===== Data to use
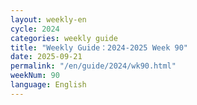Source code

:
 ```yaml
---
layout: weekly-en
cycle: 2024
categories: weekly guide
title: "Weekly Guide：2024-2025 Week 90"
date: 2025-09-21
permalink: "/en/guide/2024/wk90.html"
weekNum: 90
language: English
---
```

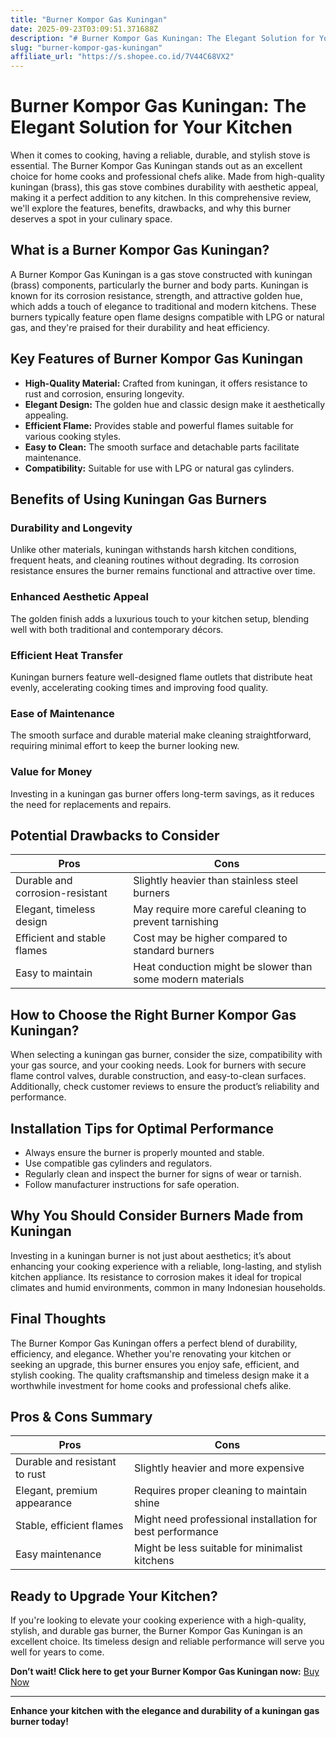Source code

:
 ```yaml
---
title: "Burner Kompor Gas Kuningan"
date: 2025-09-23T03:09:51.371688Z
description: "# Burner Kompor Gas Kuningan: The Elegant Solution for Your Kitchen..."
slug: "burner-kompor-gas-kuningan"
affiliate_url: "https://s.shopee.co.id/7V44C68VX2"
---
```

# Burner Kompor Gas Kuningan: The Elegant Solution for Your Kitchen

When it comes to cooking, having a reliable, durable, and stylish stove is essential. The Burner Kompor Gas Kuningan stands out as an excellent choice for home cooks and professional chefs alike. Made from high-quality kuningan (brass), this gas stove combines durability with aesthetic appeal, making it a perfect addition to any kitchen. In this comprehensive review, we'll explore the features, benefits, drawbacks, and why this burner deserves a spot in your culinary space.

## What is a Burner Kompor Gas Kuningan?

A Burner Kompor Gas Kuningan is a gas stove constructed with kuningan (brass) components, particularly the burner and body parts. Kuningan is known for its corrosion resistance, strength, and attractive golden hue, which adds a touch of elegance to traditional and modern kitchens. These burners typically feature open flame designs compatible with LPG or natural gas, and they're praised for their durability and heat efficiency.

## Key Features of Burner Kompor Gas Kuningan

- **High-Quality Material:** Crafted from kuningan, it offers resistance to rust and corrosion, ensuring longevity.
- **Elegant Design:** The golden hue and classic design make it aesthetically appealing.
- **Efficient Flame:** Provides stable and powerful flames suitable for various cooking styles.
- **Easy to Clean:** The smooth surface and detachable parts facilitate maintenance.
- **Compatibility:** Suitable for use with LPG or natural gas cylinders.

## Benefits of Using Kuningan Gas Burners

### Durability and Longevity

Unlike other materials, kuningan withstands harsh kitchen conditions, frequent heats, and cleaning routines without degrading. Its corrosion resistance ensures the burner remains functional and attractive over time.

### Enhanced Aesthetic Appeal

The golden finish adds a luxurious touch to your kitchen setup, blending well with both traditional and contemporary décors.

### Efficient Heat Transfer

Kuningan burners feature well-designed flame outlets that distribute heat evenly, accelerating cooking times and improving food quality.

### Ease of Maintenance

The smooth surface and durable material make cleaning straightforward, requiring minimal effort to keep the burner looking new.

### Value for Money

Investing in a kuningan gas burner offers long-term savings, as it reduces the need for replacements and repairs.

## Potential Drawbacks to Consider

| Pros                                  | Cons                                          |
|----------------------------------------|----------------------------------------------|
| Durable and corrosion-resistant      | Slightly heavier than stainless steel burners |
| Elegant, timeless design            | May require more careful cleaning to prevent tarnishing |
| Efficient and stable flames          | Cost may be higher compared to standard burners  |
| Easy to maintain                     | Heat conduction might be slower than some modern materials |

## How to Choose the Right Burner Kompor Gas Kuningan?

When selecting a kuningan gas burner, consider the size, compatibility with your gas source, and your cooking needs. Look for burners with secure flame control valves, durable construction, and easy-to-clean surfaces. Additionally, check customer reviews to ensure the product’s reliability and performance.

## Installation Tips for Optimal Performance

- Always ensure the burner is properly mounted and stable.
- Use compatible gas cylinders and regulators.
- Regularly clean and inspect the burner for signs of wear or tarnish.
- Follow manufacturer instructions for safe operation.

## Why You Should Consider Burners Made from Kuningan

Investing in a kuningan burner is not just about aesthetics; it’s about enhancing your cooking experience with a reliable, long-lasting, and stylish kitchen appliance. Its resistance to corrosion makes it ideal for tropical climates and humid environments, common in many Indonesian households.

## Final Thoughts

The Burner Kompor Gas Kuningan offers a perfect blend of durability, efficiency, and elegance. Whether you're renovating your kitchen or seeking an upgrade, this burner ensures you enjoy safe, efficient, and stylish cooking. The quality craftsmanship and timeless design make it a worthwhile investment for home cooks and professional chefs alike.

## Pros & Cons Summary

| Pros                                 | Cons                                       |
|-------------------------------------|-------------------------------------------|
| Durable and resistant to rust     | Slightly heavier and more expensive     |
| Elegant, premium appearance       | Requires proper cleaning to maintain shine |
| Stable, efficient flames          | Might need professional installation for best performance |
| Easy maintenance                  | Might be less suitable for minimalist kitchens |

## Ready to Upgrade Your Kitchen?

If you're looking to elevate your cooking experience with a high-quality, stylish, and durable gas burner, the Burner Kompor Gas Kuningan is an excellent choice. Its timeless design and reliable performance will serve you well for years to come.

**Don’t wait! Click here to get your Burner Kompor Gas Kuningan now:** [Buy Now](https://s.shopee.co.id/7V44C68VX2)

---

**Enhance your kitchen with the elegance and durability of a kuningan gas burner today!**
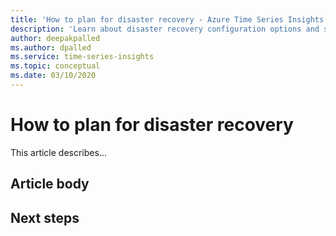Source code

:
 ```yaml
---
title: 'How to plan for disaster recovery - Azure Time Series Insights | Microsoft Docs'
description: 'Learn about disaster recovery configuration options and scenarios.'
author: deepakpalled
ms.author: dpalled
ms.service: time-series-insights
ms.topic: conceptual
ms.date: 03/10/2020
---
```


# How to plan for disaster recovery

This article describes...

## Article body

## Next steps

<!-- [link](URL) -->

<!-- [link](URL) -->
==========
Work instruction: Each line from the top of the records through the one containing "## What is a Burner Kompor Gas Kuningan?" needs to be transcribed exactly, without pictures.

Response:
Source code

:
 ```yaml
---
layout: weekly-en
cycle: 2024
categories: weekly guide
title: "Weekly Guide：2024-2025 Week 90"
date: 2025-09-21
permalink: "/en/guide/2024/wk90.html"
weekNum: 90
language: English
---
```

Source code

:
 ```yaml
---
title: "Burner Kompor Gas Kuningan"
date: 2025-09-23T03:09:51.371688Z
description: "# Burner Kompor Gas Kuningan: The Elegant Solution for Your Kitchen..."
slug: "burner-kompor-gas-kuningan"
affiliate_url: "https://s.shopee.co.id/7V44C68VX2"
---
```

# Burner Kompor Gas Kuningan: The Elegant Solution for Your Kitchen

When it comes to cooking, having a reliable, durable, and stylish stove is essential. The Burner Kompor Gas Kuningan stands out as an excellent choice for home cooks and professional chefs alike. Made from high-quality kuningan (brass), this gas stove combines durability with aesthetic appeal, making it a perfect addition to any kitchen. In this comprehensive review, we'll explore the features, benefits, drawbacks, and why this burner deserves a spot in your culinary space.

## What is a Burner Kompor Gas Kuningan?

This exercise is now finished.